* _Problem to work on_: Once you find the line that contains "a driver is" in the entries below, give it again along with every following line, unchanged, through the final one.

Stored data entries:
--------------------

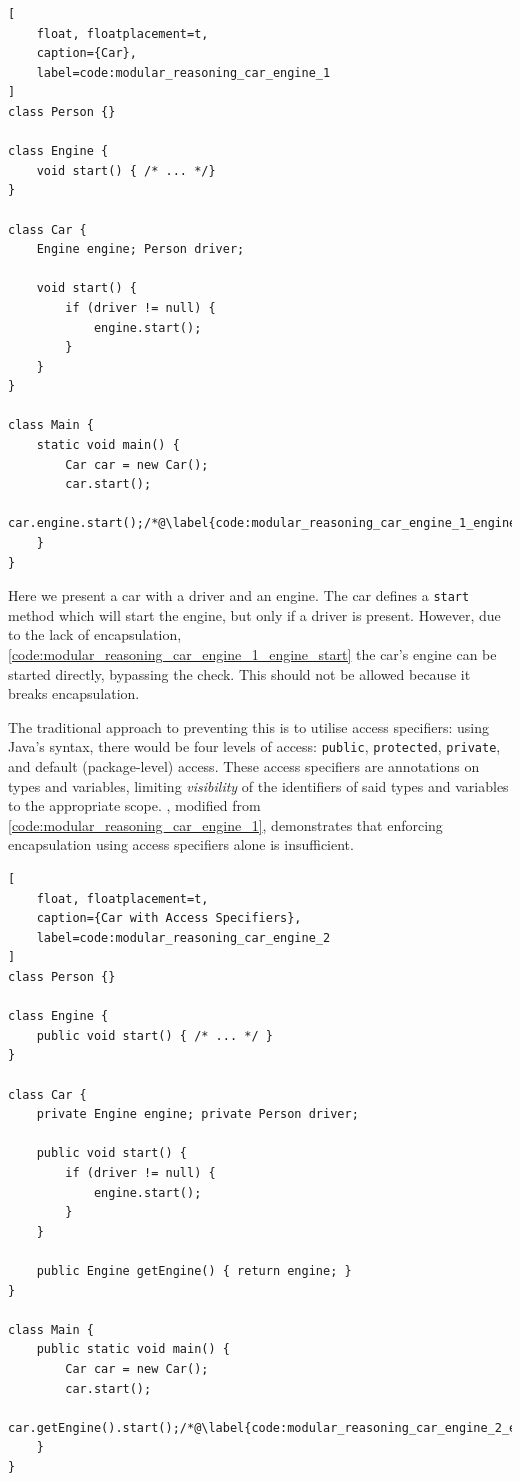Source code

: \documentclass{acm_proc_article-sp}
\begin{document}
\begin{lstlisting}[
	float, floatplacement=t,
	caption={Car},
	label=code:modular_reasoning_car_engine_1
]
class Person {}

class Engine {
	void start() { /* ... */}
}

class Car {
	Engine engine; Person driver;

	void start() {
		if (driver != null) {
			engine.start();
		}
	}
}

class Main {
	static void main() {
		Car car = new Car();
		car.start();
		car.engine.start();/*@\label{code:modular_reasoning_car_engine_1_engine_start}@*/
	}
}
\end{lstlisting}

Here we present a car with a driver and an engine. The car defines a 
\lstinline|start| method which will start the engine, but only if a driver is
present. However, due to the lack of encapsulation,
\cref{code:modular_reasoning_car_engine_1_engine_start} the car's engine can be
started directly, bypassing the check. This should not be allowed because
it breaks encapsulation.

The traditional approach to preventing this is to utilise access specifiers: 
using Java's syntax, there would be four levels of access: \lstinline|public|, 
\lstinline|protected|, \lstinline|private|, and default (package-level) access. 
These access specifiers are annotations on types and variables, limiting 
\emph{visibility} of the identifiers of said types and variables to the 
appropriate scope. , modified from 
\cref{code:modular_reasoning_car_engine_1}, demonstrates that enforcing 
encapsulation using access specifiers alone is insufficient.

\begin{lstlisting}[
	float, floatplacement=t,
	caption={Car with Access Specifiers},
	label=code:modular_reasoning_car_engine_2
]
class Person {}

class Engine {
	public void start() { /* ... */ }
}

class Car {
	private Engine engine; private Person driver;
	
	public void start() {
		if (driver != null) {
			engine.start();
		}
	}

	public Engine getEngine() { return engine; }
}

class Main {
	public static void main() {
		Car car = new Car();
		car.start();
		car.getEngine().start();/*@\label{code:modular_reasoning_car_engine_2_engine_start}@*/
	}
}

\end{lstlisting}
\end{document}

--------------------

* _Result of the exercise_:
\lstinline|start| method which will start the engine, but only if a driver is
present. However, due to the lack of encapsulation,
\cref{code:modular_reasoning_car_engine_1_engine_start} the car's engine can be
started directly, bypassing the check. This should not be allowed because
it breaks encapsulation.

The traditional approach to preventing this is to utilise access specifiers: 
using Java's syntax, there would be four levels of access: \lstinline|public|, 
\lstinline|protected|, \lstinline|private|, and default (package-level) access. 
These access specifiers are annotations on types and variables, limiting 
\emph{visibility} of the identifiers of said types and variables to the 
appropriate scope. , modified from 
\cref{code:modular_reasoning_car_engine_1}, demonstrates that enforcing 
encapsulation using access specifiers alone is insufficient.

\begin{lstlisting}[
	float, floatplacement=t,
	caption={Car with Access Specifiers},
	label=code:modular_reasoning_car_engine_2
]
class Person {}

class Engine {
	public void start() { /* ... */ }
}

class Car {
	private Engine engine; private Person driver;
	
	public void start() {
		if (driver != null) {
			engine.start();
		}
	}

	public Engine getEngine() { return engine; }
}

class Main {
	public static void main() {
		Car car = new Car();
		car.start();
		car.getEngine().start();/*@\label{code:modular_reasoning_car_engine_2_engine_start}@*/
	}
}

\end{lstlisting}
\end{document}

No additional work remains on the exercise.